Religious right-watcher Sarah Posner reports on so-called Christian health care-sharing ministries in the American Prospect. Health-sharing ministries (HCSM) bill themselves as godly alternatives to health insurance. HCSM are groups of Christians who promise to cover each other’s heath care costs. About a hundred thousand people nationwide belong to these collectives. The Alliance of Health Care Sharing Ministries and its army of lobbyists convinced Senate lawmakers to exempt HCSMs from health care reform’s individual mandate.
Obliterating patient privacy
According to Posner, anti-reform conservatives are talking up these groups because they see them as a way to undermine the individual mandate. But if you think HCSM are a convenient loophole to avoid paying for insurance, think again. Posner describes the criteria for joining Samaritan Ministries International (SMI), one of the largest HCSM:
“To join the HCSM, applicants must agree to a statement of faith that they are a ‘professing Christian, according to biblical principles’ set out in Romans 10:9-10 and John 3:3. They must agree to adhere to guidelines that include no sex outside of “traditional Biblical marriage,” no smoking or drugs, and mandatory church attendance.
SMI members pay their own health care costs out of pocket and seek reimbursement from the group. What about privacy? In order to get reimbursed, they have to publish their health care “needs” in a monthly newsletter and hope someone sends cash. Lifetime benefits are capped at $100,000. Members waive their right to sue for any reason. SMI won’t cover treatment for sexually transmitted diseases, addictions, or the pregnancies of single mothers.

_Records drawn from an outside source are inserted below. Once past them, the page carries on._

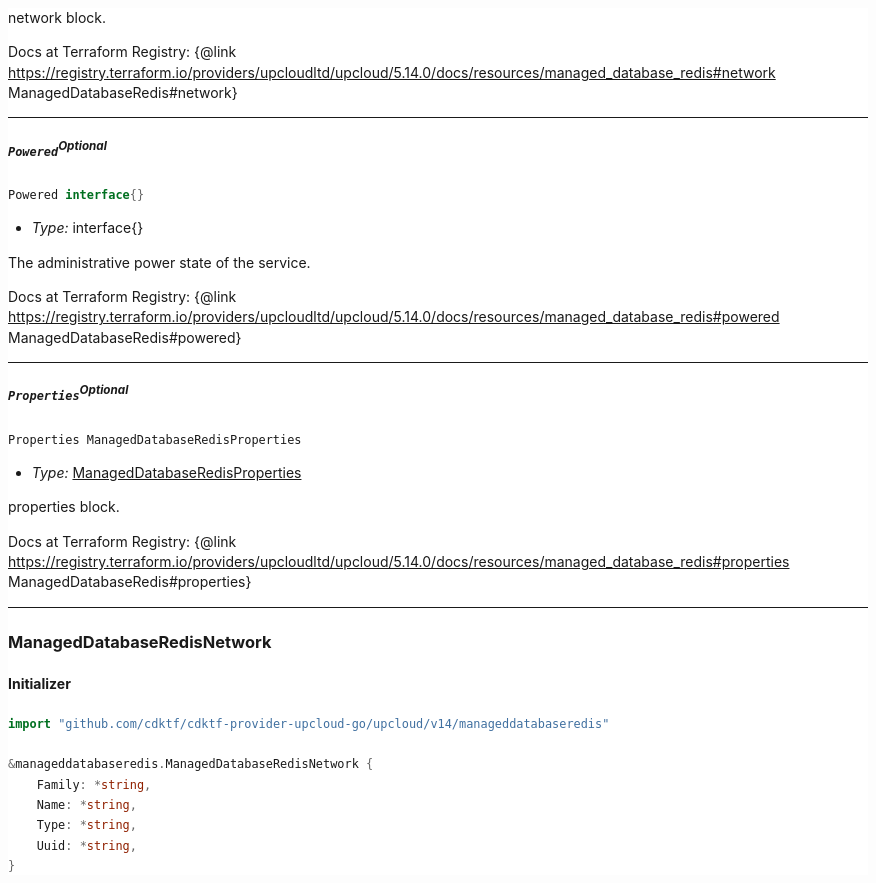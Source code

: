 network block.

Docs at Terraform Registry: {@link https://registry.terraform.io/providers/upcloudltd/upcloud/5.14.0/docs/resources/managed_database_redis#network ManagedDatabaseRedis#network}

---

##### `Powered`<sup>Optional</sup> <a name="Powered" id="@cdktf/provider-upcloud.managedDatabaseRedis.ManagedDatabaseRedisConfig.property.powered"></a>

```go
Powered interface{}
```

- *Type:* interface{}

The administrative power state of the service.

Docs at Terraform Registry: {@link https://registry.terraform.io/providers/upcloudltd/upcloud/5.14.0/docs/resources/managed_database_redis#powered ManagedDatabaseRedis#powered}

---

##### `Properties`<sup>Optional</sup> <a name="Properties" id="@cdktf/provider-upcloud.managedDatabaseRedis.ManagedDatabaseRedisConfig.property.properties"></a>

```go
Properties ManagedDatabaseRedisProperties
```

- *Type:* <a href="#@cdktf/provider-upcloud.managedDatabaseRedis.ManagedDatabaseRedisProperties">ManagedDatabaseRedisProperties</a>

properties block.

Docs at Terraform Registry: {@link https://registry.terraform.io/providers/upcloudltd/upcloud/5.14.0/docs/resources/managed_database_redis#properties ManagedDatabaseRedis#properties}

---

### ManagedDatabaseRedisNetwork <a name="ManagedDatabaseRedisNetwork" id="@cdktf/provider-upcloud.managedDatabaseRedis.ManagedDatabaseRedisNetwork"></a>

#### Initializer <a name="Initializer" id="@cdktf/provider-upcloud.managedDatabaseRedis.ManagedDatabaseRedisNetwork.Initializer"></a>

```go
import "github.com/cdktf/cdktf-provider-upcloud-go/upcloud/v14/manageddatabaseredis"

&manageddatabaseredis.ManagedDatabaseRedisNetwork {
	Family: *string,
	Name: *string,
	Type: *string,
	Uuid: *string,
}
```
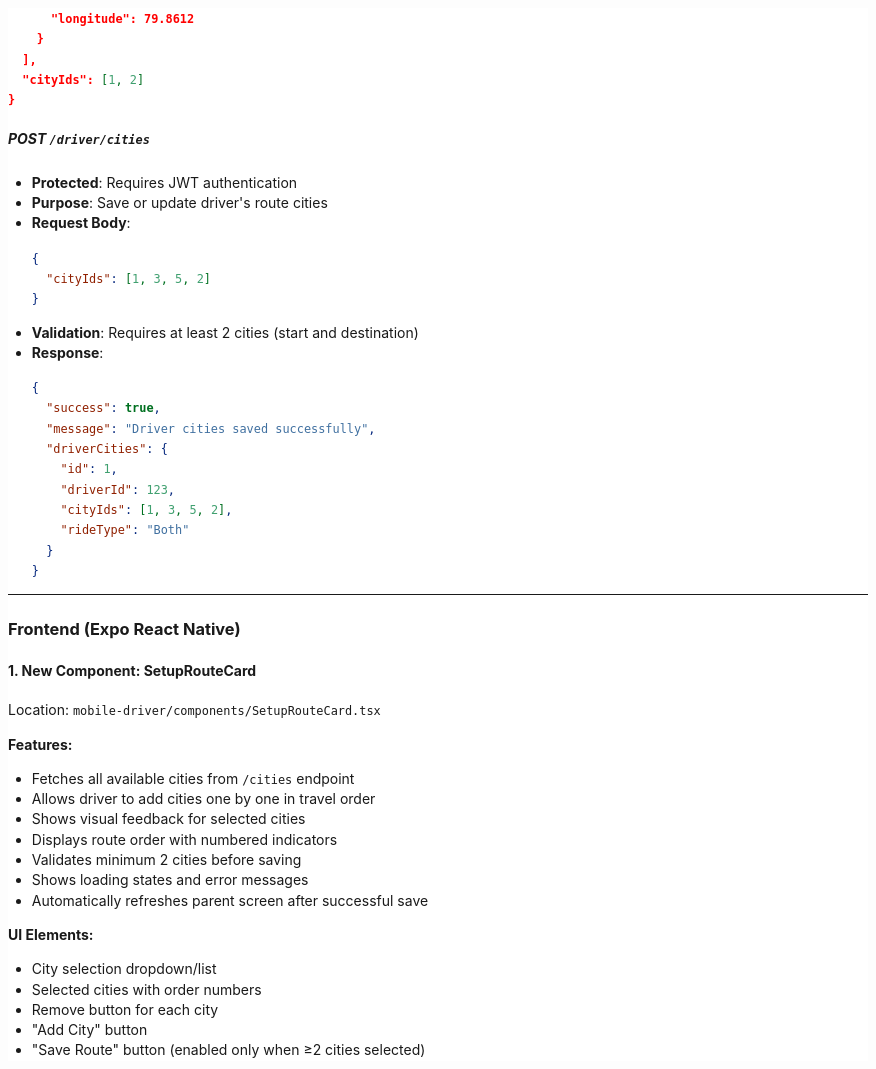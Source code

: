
   ```json
        "longitude": 79.8612
      }
    ],
    "cityIds": [1, 2]
  }
  ```

##### POST `/driver/cities`

- **Protected**: Requires JWT authentication
- **Purpose**: Save or update driver's route cities
- **Request Body**:
  ```json
  {
    "cityIds": [1, 3, 5, 2]
  }
  ```
- **Validation**: Requires at least 2 cities (start and destination)
- **Response**:
  ```json
  {
    "success": true,
    "message": "Driver cities saved successfully",
    "driverCities": {
      "id": 1,
      "driverId": 123,
      "cityIds": [1, 3, 5, 2],
      "rideType": "Both"
    }
  }
  ```

---

### Frontend (Expo React Native)

#### 1. **New Component: SetupRouteCard**

Location: `mobile-driver/components/SetupRouteCard.tsx`

**Features:**

- Fetches all available cities from `/cities` endpoint
- Allows driver to add cities one by one in travel order
- Shows visual feedback for selected cities
- Displays route order with numbered indicators
- Validates minimum 2 cities before saving
- Shows loading states and error messages
- Automatically refreshes parent screen after successful save

**UI Elements:**

- City selection dropdown/list
- Selected cities with order numbers
- Remove button for each city
- "Add City" button
- "Save Route" button (enabled only when ≥2 cities selected)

It doesn’t take a genius to see that this free-for-all won’t end well. You can’t just start a quasi-health insurance scheme in your garden shed and expect it to work out. Real insurance companies are subject to oversight to make sure that they have enough money on hand to cover their claims. Who knows what HSCM are doing with people’s money? These outfits have all the disadvantages of private insurers and none of the benefits. Members are a single major illness away from bankruptcy.
Bartering for health care?
Speaking of wacky alternatives to health insurance, Sen. Harry Reid’s (D-NV) main Republican challenger, Sue Lowden, insists that patients can pay for their health care via a barter system, as Rachel Slajda reports for TPMDC. Great! How many chickens for an appendectomy?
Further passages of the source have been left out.